In fact, those in the middle of the income distribution did about twice as well, in terms of income growth, as either the richest or the poorest. Over the past five years at least, this has not been a story of the “squeezed middle”. It is the higher earners and the poor who have been squeezed more during the period of economic recovery. That’s partly because tax and benefit changes have hit the rich and the poor and have left the middle largely unscathed. It partly reflects higher employment levels. It’s partly because the pay of higher earners has grown less than the pay of other workers over this period. And it’s partly because there are a lot of pensioners around the middle of the income distribution, and they continue to do well.

One consequence of this is that, contrary to the received wisdom, household income inequality is still lower than it was in 2008 and, broadly speaking, not much different from its level 30 years ago. Inequality grew enormously in the 1980s. The income share of the top 1 per cent carried on growing until 2008. Inequality may be too high, it may start rising again as welfare cuts bite, but it is not growing at the moment and, indeed, has been falling over the past decade.

All of which rather begs the question: why all this fuss about inequality now when nearly all the increases happened a generation ago and we have just gone through the first decade of falling income inequality since at least the 1970s?

I would hazard five reasons.

First, while inequality overall has barely changed in 30 years, the top 1 per cent carried on seeing their share of the national cake rising up to 2008. It has fallen back a bit since then, but remains at historically high levels, more than three times what it was in the 1970s. Moreover, the difference between the top 1 per cent and the rest is huge. You “only” have to double your income to move from halfway up the income distribution to 90 per cent of the way up. You have to multiply by more than five to move from the middle to the 99th centile. The top 1 per cent may well be driving much of the narrative.

Second, while income growth has been reasonable since the 2011-12 nadir, it has not been reasonable since the 2007-08 peak. Incomes grew by less than 6 per cent between 2007-08 and 2016-17, much more slowly than long-run averages. While people may be willing to tolerate high levels of inequality when they see their living standards rising, they may notice that inequality more when their living standards are not doing so well.

Third, that story of at least some income growth since 2008 hides very different experiences for different groups. Pensioners have done much better than that, those of working age rather worse. Average earnings, in particular, have had a terrible decade and remain below their 2008 peak. Income growth has come from higher payments to those over pension age and higher levels of employment, not from higher wages. Again, that is not a recipe for cheerfulness among those who are in work. Note, though, that this is not a story of increasing wage inequality in recent years. In fact, recent increases in the national living wage mean that those on the lowest wages have enjoyed the biggest increases.

Fourth, there is a lot more to this story of intergenerational inequality — it is not all, or even mostly, about pensioners’ incomes rising faster than working age incomes.

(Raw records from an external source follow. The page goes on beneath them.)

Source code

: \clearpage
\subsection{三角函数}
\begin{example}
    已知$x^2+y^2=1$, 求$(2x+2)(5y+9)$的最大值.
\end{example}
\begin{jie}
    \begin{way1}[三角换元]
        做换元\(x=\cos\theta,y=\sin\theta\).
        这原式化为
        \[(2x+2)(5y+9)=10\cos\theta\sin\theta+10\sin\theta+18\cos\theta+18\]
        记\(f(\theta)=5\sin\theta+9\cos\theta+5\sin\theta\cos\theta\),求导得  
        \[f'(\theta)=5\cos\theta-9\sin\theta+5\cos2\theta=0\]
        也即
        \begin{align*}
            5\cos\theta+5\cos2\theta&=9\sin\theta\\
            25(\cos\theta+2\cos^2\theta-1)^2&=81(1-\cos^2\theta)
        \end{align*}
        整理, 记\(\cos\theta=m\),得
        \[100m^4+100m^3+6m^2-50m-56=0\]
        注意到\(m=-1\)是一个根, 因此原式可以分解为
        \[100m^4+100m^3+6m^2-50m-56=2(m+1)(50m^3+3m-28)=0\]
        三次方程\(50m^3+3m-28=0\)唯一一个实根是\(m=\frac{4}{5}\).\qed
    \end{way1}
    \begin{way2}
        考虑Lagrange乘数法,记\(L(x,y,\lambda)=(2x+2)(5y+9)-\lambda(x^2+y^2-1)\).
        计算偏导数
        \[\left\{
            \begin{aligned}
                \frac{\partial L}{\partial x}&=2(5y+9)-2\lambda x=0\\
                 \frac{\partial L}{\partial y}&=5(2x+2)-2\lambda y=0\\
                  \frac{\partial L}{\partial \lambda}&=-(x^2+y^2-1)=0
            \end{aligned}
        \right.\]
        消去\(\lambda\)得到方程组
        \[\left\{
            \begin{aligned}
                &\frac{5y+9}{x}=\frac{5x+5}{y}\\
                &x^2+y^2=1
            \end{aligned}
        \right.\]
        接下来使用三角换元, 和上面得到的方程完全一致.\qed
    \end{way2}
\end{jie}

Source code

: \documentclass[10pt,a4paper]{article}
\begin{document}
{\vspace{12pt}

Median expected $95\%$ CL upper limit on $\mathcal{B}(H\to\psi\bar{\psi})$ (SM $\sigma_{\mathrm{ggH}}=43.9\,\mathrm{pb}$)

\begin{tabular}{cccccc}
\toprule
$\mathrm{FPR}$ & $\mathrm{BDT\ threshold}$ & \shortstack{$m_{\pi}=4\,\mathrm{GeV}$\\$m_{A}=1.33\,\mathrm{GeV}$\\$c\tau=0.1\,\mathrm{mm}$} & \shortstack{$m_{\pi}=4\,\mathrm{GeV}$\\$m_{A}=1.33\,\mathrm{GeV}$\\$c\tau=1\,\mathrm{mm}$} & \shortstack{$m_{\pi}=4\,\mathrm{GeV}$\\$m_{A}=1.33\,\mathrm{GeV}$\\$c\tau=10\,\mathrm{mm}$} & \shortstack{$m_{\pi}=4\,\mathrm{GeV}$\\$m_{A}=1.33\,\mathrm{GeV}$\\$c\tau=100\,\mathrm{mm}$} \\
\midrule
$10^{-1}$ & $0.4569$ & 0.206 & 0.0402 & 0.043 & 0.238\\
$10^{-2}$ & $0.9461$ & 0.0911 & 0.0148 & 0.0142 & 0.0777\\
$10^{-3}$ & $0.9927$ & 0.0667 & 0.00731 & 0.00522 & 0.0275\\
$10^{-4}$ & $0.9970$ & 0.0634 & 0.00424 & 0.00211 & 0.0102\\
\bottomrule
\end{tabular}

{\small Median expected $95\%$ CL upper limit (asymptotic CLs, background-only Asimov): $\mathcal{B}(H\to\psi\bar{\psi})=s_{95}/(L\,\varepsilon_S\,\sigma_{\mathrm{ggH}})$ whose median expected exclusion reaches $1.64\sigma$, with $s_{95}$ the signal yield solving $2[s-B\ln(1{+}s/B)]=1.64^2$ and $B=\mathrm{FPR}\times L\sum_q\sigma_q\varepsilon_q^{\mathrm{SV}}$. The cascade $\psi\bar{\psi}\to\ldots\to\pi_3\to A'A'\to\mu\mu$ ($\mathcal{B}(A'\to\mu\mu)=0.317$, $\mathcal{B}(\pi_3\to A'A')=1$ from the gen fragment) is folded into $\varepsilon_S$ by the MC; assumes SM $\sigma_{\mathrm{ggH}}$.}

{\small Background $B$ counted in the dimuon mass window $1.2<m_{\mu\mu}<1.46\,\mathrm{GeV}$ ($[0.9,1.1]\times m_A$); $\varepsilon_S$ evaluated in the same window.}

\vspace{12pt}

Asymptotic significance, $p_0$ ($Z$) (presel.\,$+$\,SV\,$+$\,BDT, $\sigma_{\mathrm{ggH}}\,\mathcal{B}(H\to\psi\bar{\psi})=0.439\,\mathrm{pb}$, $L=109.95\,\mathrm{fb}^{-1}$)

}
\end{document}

Increases in house prices have benefited the older and wealthier at the expense of the young. Home ownership looks like a distant dream for many middle earners who, 20 years ago, would have expected to be safely on the housing ladder by the time they reached their early 30s. The closure of defined-benefit occupational pension schemes gives the young little hope of enjoying the pension incomes received by a substantial minority of their parents. Near-zero interest rates make saving serious sums close to impossible. Many of the younger generation must worry, perhaps for the first time in several generations, that they will end up doing less well than their parents.

Fifth, over a longer period there has been a change in the gender mix of hours and earnings. Women’s weekly earnings have grown substantially faster than men’s over the past 20 years, partly as a result of working more hours. For the first time, many low-earning men are working part-time hours and so inequality in men’s weekly earnings has grown.

Everyone will make their own judgment as to whether income inequality overall today is “too high” — but it has not been rising. Plenty of other things have been changing, though, and in ways that may matter even more for the long term than simply the differences in people’s incomes.